START Provided information
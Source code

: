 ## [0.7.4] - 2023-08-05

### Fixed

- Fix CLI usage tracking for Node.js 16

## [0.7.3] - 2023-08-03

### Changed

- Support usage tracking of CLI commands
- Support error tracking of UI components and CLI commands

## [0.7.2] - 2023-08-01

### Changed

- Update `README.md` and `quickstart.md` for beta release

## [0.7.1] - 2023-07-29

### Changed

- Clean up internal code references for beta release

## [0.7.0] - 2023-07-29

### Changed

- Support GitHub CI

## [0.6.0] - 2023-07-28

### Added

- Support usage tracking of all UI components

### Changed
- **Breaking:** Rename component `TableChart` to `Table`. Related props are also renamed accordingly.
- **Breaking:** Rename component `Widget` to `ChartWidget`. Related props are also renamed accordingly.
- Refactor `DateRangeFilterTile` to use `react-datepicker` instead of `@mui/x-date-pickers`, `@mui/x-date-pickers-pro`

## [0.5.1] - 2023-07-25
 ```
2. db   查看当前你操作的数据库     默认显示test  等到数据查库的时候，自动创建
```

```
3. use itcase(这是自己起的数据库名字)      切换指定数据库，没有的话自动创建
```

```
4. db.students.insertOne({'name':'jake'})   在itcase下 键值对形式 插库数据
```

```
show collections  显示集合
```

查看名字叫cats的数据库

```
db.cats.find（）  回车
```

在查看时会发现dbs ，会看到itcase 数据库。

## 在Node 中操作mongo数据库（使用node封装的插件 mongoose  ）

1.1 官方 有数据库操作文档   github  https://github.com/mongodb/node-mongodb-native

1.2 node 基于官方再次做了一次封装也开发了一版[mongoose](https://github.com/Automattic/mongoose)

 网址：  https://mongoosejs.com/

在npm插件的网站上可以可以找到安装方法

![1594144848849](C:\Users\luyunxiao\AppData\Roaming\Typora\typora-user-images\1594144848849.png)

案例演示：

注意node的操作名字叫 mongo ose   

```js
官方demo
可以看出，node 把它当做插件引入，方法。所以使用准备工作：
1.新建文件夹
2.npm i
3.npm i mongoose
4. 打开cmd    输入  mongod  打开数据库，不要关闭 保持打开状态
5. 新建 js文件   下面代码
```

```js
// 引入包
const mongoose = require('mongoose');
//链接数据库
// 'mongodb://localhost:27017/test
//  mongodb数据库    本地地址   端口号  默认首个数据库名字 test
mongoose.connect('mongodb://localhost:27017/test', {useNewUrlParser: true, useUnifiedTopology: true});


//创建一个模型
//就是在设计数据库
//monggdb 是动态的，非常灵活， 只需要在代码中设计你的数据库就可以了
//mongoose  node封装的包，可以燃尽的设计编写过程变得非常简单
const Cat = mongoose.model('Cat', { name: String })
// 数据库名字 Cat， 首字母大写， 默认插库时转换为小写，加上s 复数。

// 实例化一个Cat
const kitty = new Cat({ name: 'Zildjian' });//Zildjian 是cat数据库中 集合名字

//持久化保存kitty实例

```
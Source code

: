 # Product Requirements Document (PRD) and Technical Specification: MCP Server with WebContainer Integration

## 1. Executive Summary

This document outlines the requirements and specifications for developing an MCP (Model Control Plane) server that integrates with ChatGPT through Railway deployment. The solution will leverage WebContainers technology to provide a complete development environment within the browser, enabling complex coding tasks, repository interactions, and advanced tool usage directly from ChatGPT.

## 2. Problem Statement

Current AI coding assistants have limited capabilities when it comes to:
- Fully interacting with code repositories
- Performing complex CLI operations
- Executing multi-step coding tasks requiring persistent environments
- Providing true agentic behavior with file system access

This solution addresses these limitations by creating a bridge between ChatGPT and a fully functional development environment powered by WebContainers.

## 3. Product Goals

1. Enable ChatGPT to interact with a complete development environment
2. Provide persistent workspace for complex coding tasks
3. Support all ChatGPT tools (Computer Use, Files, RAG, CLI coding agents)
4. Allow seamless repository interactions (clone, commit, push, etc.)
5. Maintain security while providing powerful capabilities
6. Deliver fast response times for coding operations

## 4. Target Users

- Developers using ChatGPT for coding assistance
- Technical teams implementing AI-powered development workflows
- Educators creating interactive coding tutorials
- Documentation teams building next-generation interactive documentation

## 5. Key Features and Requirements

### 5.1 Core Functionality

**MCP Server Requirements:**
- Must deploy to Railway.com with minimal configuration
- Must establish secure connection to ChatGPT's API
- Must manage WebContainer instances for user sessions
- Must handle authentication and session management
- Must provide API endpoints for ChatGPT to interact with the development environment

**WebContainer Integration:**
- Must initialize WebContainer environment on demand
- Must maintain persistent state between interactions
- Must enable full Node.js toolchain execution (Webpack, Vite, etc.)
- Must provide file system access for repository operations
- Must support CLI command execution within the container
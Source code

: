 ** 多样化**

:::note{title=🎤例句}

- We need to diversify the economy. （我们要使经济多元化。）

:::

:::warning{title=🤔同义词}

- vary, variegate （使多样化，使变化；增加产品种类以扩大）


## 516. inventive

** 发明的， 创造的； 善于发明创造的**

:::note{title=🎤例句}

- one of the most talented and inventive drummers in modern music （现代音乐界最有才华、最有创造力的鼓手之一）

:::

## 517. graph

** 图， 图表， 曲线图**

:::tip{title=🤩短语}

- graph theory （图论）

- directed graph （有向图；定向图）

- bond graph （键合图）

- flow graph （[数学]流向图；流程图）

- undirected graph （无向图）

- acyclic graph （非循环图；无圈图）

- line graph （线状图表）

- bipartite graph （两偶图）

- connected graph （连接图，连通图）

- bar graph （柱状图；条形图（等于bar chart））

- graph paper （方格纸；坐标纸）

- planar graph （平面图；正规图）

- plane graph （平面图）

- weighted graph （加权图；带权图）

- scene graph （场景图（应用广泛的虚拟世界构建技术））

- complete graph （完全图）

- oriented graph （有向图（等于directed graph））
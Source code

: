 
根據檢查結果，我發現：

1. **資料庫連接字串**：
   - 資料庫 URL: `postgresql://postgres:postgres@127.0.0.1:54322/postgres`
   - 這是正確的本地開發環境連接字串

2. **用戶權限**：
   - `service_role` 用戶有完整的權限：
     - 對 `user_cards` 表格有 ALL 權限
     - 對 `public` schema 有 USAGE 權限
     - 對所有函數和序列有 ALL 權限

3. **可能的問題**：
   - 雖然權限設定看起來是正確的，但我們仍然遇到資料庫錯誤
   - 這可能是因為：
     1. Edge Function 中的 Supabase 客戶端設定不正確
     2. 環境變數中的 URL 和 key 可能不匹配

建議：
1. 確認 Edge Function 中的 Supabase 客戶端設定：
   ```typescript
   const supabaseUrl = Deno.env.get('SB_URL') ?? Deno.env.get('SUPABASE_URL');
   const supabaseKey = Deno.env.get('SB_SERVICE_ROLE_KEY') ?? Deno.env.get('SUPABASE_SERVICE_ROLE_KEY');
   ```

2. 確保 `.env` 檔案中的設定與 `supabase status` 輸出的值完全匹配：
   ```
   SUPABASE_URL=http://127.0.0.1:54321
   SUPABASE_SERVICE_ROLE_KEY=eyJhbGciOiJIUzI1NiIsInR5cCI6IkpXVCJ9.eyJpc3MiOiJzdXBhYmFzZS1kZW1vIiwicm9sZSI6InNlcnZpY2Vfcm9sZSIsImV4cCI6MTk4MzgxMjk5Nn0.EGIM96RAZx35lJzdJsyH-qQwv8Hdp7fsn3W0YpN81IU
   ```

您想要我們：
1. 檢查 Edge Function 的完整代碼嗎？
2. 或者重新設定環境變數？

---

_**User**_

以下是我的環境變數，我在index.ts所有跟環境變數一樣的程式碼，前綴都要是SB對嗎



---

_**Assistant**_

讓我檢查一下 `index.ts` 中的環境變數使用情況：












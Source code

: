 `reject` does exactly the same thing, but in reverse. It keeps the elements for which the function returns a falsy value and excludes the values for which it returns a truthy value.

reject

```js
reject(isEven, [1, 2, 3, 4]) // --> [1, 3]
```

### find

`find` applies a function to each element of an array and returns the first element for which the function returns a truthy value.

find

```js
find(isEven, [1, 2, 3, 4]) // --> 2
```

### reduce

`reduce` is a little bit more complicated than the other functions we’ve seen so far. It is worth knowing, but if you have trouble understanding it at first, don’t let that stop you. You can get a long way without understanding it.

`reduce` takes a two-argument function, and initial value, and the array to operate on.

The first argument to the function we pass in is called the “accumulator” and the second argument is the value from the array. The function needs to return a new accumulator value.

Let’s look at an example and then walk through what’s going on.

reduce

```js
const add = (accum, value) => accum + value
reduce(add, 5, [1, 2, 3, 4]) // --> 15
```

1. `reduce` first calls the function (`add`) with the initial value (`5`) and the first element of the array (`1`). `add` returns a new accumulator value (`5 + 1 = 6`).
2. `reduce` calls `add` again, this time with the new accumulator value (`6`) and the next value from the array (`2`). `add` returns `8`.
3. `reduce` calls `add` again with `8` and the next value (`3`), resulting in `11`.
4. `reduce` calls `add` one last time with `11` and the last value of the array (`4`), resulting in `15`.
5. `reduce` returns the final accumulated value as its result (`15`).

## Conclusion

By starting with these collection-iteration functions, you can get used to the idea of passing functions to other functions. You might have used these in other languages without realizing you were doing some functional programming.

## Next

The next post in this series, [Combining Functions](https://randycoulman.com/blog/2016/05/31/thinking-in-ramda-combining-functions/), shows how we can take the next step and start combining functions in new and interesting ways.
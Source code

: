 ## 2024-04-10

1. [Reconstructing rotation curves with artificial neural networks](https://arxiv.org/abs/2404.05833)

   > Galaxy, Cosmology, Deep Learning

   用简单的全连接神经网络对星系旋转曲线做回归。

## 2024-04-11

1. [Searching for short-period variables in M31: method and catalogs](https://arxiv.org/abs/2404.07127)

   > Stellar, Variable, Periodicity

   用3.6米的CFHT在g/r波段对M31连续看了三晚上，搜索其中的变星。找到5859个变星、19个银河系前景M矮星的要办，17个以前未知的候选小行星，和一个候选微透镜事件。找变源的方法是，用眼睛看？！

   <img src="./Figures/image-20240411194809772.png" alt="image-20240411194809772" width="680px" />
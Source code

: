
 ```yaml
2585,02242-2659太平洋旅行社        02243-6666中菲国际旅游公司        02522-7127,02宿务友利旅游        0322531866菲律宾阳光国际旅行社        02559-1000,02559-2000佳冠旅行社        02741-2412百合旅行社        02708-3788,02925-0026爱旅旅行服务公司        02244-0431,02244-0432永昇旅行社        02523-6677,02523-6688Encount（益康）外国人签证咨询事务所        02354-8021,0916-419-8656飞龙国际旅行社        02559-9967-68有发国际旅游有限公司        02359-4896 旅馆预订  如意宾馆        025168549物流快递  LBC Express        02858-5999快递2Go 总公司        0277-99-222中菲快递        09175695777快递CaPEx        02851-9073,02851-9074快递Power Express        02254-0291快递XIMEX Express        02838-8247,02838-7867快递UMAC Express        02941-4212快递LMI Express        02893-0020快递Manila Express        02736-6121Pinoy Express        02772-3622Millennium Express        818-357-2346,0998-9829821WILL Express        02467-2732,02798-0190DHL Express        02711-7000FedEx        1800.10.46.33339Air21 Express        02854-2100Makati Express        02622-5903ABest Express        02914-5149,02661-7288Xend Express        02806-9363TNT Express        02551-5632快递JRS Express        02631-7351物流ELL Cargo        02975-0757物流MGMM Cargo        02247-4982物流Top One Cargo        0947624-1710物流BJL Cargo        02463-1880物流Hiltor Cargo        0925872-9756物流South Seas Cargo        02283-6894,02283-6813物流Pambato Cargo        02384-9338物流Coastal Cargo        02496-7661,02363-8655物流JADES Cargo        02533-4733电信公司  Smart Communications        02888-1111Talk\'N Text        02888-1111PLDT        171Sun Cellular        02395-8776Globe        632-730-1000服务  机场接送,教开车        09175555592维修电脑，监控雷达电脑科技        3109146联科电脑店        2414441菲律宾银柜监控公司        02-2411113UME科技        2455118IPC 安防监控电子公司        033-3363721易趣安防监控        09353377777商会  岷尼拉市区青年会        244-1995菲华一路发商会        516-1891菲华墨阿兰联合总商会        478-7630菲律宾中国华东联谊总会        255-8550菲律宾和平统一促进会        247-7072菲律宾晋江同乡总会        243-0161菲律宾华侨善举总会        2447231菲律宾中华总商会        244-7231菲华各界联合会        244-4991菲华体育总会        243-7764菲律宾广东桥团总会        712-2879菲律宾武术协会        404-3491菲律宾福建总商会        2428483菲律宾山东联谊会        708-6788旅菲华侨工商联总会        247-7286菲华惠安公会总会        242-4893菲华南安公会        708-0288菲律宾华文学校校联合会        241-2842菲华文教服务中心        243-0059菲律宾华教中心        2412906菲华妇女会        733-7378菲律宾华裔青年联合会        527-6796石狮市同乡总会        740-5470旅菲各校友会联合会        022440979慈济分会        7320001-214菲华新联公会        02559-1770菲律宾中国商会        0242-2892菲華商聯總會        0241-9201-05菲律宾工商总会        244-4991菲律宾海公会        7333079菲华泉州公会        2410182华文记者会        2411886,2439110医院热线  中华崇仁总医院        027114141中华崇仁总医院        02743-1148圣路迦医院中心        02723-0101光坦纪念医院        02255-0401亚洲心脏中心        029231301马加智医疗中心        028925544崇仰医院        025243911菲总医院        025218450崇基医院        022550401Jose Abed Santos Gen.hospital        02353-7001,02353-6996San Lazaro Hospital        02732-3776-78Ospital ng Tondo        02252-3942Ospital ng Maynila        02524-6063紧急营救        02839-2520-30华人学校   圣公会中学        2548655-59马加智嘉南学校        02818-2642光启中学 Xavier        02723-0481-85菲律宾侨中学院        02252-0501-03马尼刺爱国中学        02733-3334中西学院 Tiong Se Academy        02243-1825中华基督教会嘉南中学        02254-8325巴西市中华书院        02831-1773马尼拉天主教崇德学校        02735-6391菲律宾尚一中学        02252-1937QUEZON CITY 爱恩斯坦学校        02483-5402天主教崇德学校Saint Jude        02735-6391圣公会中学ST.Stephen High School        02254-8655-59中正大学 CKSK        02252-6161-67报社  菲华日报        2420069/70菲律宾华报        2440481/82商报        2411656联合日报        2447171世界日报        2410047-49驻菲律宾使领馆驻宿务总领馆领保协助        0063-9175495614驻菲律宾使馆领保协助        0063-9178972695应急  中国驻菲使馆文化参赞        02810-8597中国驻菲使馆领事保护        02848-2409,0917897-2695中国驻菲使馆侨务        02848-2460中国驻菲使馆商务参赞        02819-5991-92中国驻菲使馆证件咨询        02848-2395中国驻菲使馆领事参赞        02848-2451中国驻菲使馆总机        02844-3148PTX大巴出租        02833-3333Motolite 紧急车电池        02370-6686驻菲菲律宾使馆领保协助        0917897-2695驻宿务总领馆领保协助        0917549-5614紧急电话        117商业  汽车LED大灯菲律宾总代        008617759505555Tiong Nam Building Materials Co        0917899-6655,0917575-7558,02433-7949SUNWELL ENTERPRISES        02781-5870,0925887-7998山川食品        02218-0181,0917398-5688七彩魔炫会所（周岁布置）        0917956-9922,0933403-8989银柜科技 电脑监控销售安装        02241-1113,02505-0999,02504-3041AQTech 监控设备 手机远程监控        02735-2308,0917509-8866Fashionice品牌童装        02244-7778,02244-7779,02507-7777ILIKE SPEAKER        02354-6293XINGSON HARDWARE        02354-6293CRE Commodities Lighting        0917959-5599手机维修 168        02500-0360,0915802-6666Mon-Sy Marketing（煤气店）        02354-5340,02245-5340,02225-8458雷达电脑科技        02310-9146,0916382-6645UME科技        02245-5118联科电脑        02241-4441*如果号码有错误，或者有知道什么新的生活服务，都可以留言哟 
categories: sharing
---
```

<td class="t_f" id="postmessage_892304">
END Provided information
▶ [Exercise goal]
Pull each line holding "truthy" out of the listing.

▶ [The completed task]
: `reject` does exactly the same thing, but in reverse. It keeps the elements for which the function returns a falsy value and excludes the values for which it returns a truthy value.
`find` applies a function to each element of an array and returns the first element for which the function returns a truthy value.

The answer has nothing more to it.